[DATASET Boundary: Start]

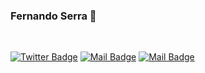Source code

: ### Fernando Serra 👋
<br/>

[![Twitter Badge](https://img.shields.io/badge/-@fernando_Serra-1ca0f1?style=flat&labelColor=1ca0f1&logo=twitter&logoColor=white&link=https://twitter.com/Ipenywis)](https://twitter.com/Fernando_Serra) 
[![Mail Badge](https://img.shields.io/badge/-@fernando.serra.r-c94076?style=flat&labelColor=c94076&logo=instagram&logoColor=white)](https://instagram.com/fernando.serra.r) 
[![Mail Badge](https://img.shields.io/badge/-fernando.serra.r-c0392b?style=flat&labelColor=c0392b&logo=gmail&logoColor=white)](mailto:fernando.serra.r@gmail.com)
<!--
**fernandoserra/fernandoserra** is a ✨ _special_ ✨ repository because its `README.md` (this file) appears on your GitHub profile.

Here are some ideas to get you started:

- 🔭 I’m currently working on ...
- 🌱 I’m currently learning ...
- 👯 I’m looking to collaborate on ...
- 🤔 I’m looking for help with ...
- 💬 Ask me about ...
- 📫 How to reach me: ...
- 😄 Pronouns: ...
- ⚡ Fun fact: ...
-->
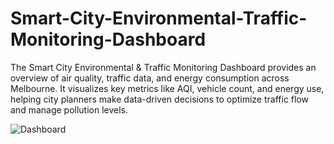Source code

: # Smart-City-Environmental-Traffic-Monitoring-Dashboard
The Smart City Environmental &amp; Traffic Monitoring Dashboard provides an overview of air quality, traffic data, and energy consumption across Melbourne. It visualizes key metrics like AQI, vehicle count, and energy use, helping city planners make data-driven decisions to optimize traffic flow and manage pollution levels.

![Dashboard](https://github.com/user-attachments/assets/620233df-ba35-42cc-8beb-1849049bea7e)

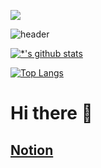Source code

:<a href="https://geonu-god.notion.site/s-ac9985bdef2b4914b8dac52f7bd8bf75?pvs=4" target="_blank"><img src="https://img.shields.io/badge/BLOG-000000?style=flat&logo=notion&logoColor=FFFFFF"/></a>


![header](https://capsule-render.vercel.app/api?type=shark&color=auto&height=300&section=header&text=Who%20am%20i?&fontSize=90)

[![*'s github stats](https://github-readme-stats.vercel.app/api?username=gws1106)](https://github.com/gws1106)

[![Top Langs](https://github-readme-stats.vercel.app/api/top-langs/?username=gws1106)](https://github.com/gws1106/github-readme-stats)


# Hi there 👋
## [Notion](https://geonu-god.notion.site/s-ac9985bdef2b4914b8dac52f7bd8bf75?pvs=4)


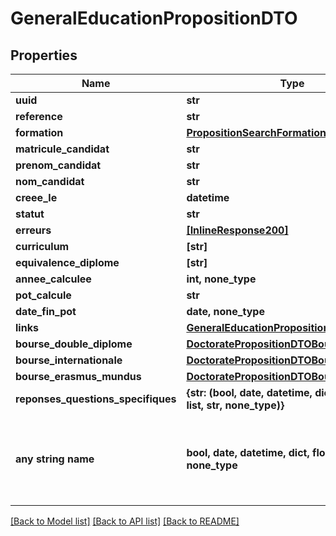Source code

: # GeneralEducationPropositionDTO


## Properties
Name | Type | Description | Notes
------------ | ------------- | ------------- | -------------
**uuid** | **str** |  | 
**reference** | **str** |  | 
**formation** | [**PropositionSearchFormation**](PropositionSearchFormation.md) |  | 
**matricule_candidat** | **str** |  | 
**prenom_candidat** | **str** |  | 
**nom_candidat** | **str** |  | 
**creee_le** | **datetime** |  | 
**statut** | **str** |  | 
**erreurs** | [**[InlineResponse200]**](InlineResponse200.md) |  | 
**curriculum** | **[str]** |  | 
**equivalence_diplome** | **[str]** |  | 
**annee_calculee** | **int, none_type** |  | [optional] 
**pot_calcule** | **str** |  | [optional] 
**date_fin_pot** | **date, none_type** |  | [optional] 
**links** | [**GeneralEducationPropositionDTOLinks**](GeneralEducationPropositionDTOLinks.md) |  | [optional] 
**bourse_double_diplome** | [**DoctoratePropositionDTOBourseRecherche**](DoctoratePropositionDTOBourseRecherche.md) |  | [optional] 
**bourse_internationale** | [**DoctoratePropositionDTOBourseRecherche**](DoctoratePropositionDTOBourseRecherche.md) |  | [optional] 
**bourse_erasmus_mundus** | [**DoctoratePropositionDTOBourseRecherche**](DoctoratePropositionDTOBourseRecherche.md) |  | [optional] 
**reponses_questions_specifiques** | **{str: (bool, date, datetime, dict, float, int, list, str, none_type)}** |  | [optional] 
**any string name** | **bool, date, datetime, dict, float, int, list, str, none_type** | any string name can be used but the value must be the correct type | [optional]

[[Back to Model list]](../README.md#documentation-for-models) [[Back to API list]](../README.md#documentation-for-api-endpoints) [[Back to README]](../README.md)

[DATASET Boundary: End]

WHAT YOU WILL DO –
Your answer should be a single number: how many lines of the material above include "geonu".

WRITTEN RESPONSE –
2